◆ **Problem requirements**
Through the line that contains "(2)同步计数器是指计数器内", return the data below exactly, starting at its first line; leave the rest out.

◆ **Extracted entries**
┄┄┄┄┄┄┄┄┄┄

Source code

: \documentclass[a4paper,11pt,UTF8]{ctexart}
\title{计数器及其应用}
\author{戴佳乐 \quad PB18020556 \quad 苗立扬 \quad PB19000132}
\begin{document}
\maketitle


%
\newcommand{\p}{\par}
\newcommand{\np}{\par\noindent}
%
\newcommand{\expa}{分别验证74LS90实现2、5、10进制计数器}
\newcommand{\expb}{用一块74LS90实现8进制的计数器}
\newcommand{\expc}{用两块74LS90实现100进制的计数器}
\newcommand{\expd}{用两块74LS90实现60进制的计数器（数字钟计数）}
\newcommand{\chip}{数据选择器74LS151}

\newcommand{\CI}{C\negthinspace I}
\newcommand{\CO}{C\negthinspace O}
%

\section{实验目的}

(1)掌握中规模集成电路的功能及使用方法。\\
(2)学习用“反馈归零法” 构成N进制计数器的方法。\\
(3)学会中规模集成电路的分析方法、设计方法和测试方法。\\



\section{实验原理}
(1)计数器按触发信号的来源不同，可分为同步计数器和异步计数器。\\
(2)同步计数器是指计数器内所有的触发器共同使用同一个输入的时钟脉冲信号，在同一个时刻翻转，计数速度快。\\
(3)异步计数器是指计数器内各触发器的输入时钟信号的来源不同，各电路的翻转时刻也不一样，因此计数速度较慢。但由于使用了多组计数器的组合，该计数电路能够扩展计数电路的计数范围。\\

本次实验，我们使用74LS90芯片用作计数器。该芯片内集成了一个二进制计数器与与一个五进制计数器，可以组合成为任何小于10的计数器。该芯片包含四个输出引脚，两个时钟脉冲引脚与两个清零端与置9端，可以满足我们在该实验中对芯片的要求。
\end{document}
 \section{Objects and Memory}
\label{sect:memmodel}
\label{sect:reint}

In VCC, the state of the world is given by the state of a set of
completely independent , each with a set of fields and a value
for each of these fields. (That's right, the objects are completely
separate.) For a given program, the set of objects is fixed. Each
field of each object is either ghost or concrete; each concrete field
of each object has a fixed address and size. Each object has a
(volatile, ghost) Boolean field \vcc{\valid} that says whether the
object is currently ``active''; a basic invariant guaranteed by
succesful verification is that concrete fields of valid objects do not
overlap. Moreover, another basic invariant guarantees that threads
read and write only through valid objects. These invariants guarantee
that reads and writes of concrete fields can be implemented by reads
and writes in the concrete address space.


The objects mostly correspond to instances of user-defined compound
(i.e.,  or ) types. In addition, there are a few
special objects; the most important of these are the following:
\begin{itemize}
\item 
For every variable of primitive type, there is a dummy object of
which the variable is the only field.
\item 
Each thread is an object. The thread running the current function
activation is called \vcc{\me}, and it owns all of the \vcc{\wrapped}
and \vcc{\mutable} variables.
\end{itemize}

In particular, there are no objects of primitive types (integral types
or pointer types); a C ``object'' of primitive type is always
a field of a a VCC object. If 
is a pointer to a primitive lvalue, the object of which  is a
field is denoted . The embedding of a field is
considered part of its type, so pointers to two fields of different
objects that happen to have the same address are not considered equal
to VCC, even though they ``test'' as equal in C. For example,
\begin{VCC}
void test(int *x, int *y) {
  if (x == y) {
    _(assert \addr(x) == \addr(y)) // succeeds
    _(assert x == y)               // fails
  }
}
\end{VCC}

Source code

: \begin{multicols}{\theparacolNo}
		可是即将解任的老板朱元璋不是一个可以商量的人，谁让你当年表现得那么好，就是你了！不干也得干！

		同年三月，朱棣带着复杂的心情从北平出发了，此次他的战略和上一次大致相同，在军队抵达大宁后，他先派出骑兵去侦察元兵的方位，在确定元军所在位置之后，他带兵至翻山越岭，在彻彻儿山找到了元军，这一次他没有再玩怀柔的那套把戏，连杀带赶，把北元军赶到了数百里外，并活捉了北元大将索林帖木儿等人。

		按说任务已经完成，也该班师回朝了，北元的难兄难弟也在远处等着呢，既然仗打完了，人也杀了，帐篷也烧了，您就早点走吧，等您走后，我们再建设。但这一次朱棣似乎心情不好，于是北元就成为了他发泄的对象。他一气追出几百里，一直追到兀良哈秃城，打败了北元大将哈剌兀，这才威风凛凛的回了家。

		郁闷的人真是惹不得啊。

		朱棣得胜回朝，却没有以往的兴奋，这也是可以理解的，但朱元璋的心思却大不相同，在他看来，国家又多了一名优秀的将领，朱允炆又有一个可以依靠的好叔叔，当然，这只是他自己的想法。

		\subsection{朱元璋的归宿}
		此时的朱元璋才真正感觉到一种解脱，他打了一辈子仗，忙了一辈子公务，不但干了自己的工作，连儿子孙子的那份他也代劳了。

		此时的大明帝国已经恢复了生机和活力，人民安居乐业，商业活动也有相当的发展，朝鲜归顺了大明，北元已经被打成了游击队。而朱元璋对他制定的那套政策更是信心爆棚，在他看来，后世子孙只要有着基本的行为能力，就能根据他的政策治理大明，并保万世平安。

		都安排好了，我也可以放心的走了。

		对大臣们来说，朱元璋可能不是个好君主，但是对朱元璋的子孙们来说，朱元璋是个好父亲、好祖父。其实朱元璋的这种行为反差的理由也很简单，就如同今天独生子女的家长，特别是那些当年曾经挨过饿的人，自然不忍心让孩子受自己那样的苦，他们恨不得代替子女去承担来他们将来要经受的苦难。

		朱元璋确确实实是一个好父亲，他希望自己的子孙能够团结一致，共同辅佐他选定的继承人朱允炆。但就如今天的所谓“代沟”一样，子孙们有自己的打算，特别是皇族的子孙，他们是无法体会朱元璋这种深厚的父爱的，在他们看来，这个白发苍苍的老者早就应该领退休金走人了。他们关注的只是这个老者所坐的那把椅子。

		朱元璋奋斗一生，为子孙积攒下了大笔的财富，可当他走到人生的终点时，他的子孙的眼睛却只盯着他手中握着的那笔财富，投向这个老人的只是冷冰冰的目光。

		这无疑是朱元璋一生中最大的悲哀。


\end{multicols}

┄┄┄┄┄┄┄┄┄┄

◆ **Output below**
Source code

: \documentclass[a4paper,11pt,UTF8]{ctexart}
\title{计数器及其应用}
\author{戴佳乐 \quad PB18020556 \quad 苗立扬 \quad PB19000132}
\begin{document}
\maketitle


%
\newcommand{\p}{\par}
\newcommand{\np}{\par\noindent}
%
\newcommand{\expa}{分别验证74LS90实现2、5、10进制计数器}
\newcommand{\expb}{用一块74LS90实现8进制的计数器}
\newcommand{\expc}{用两块74LS90实现100进制的计数器}
\newcommand{\expd}{用两块74LS90实现60进制的计数器（数字钟计数）}
\newcommand{\chip}{数据选择器74LS151}

\newcommand{\CI}{C\negthinspace I}
\newcommand{\CO}{C\negthinspace O}
%

\section{实验目的}

(1)掌握中规模集成电路的功能及使用方法。\\
(2)学习用“反馈归零法” 构成N进制计数器的方法。\\
(3)学会中规模集成电路的分析方法、设计方法和测试方法。\\



\section{实验原理}
(1)计数器按触发信号的来源不同，可分为同步计数器和异步计数器。\\
(2)同步计数器是指计数器内所有的触发器共同使用同一个输入的时钟脉冲信号，在同一个时刻翻转，计数速度快。\\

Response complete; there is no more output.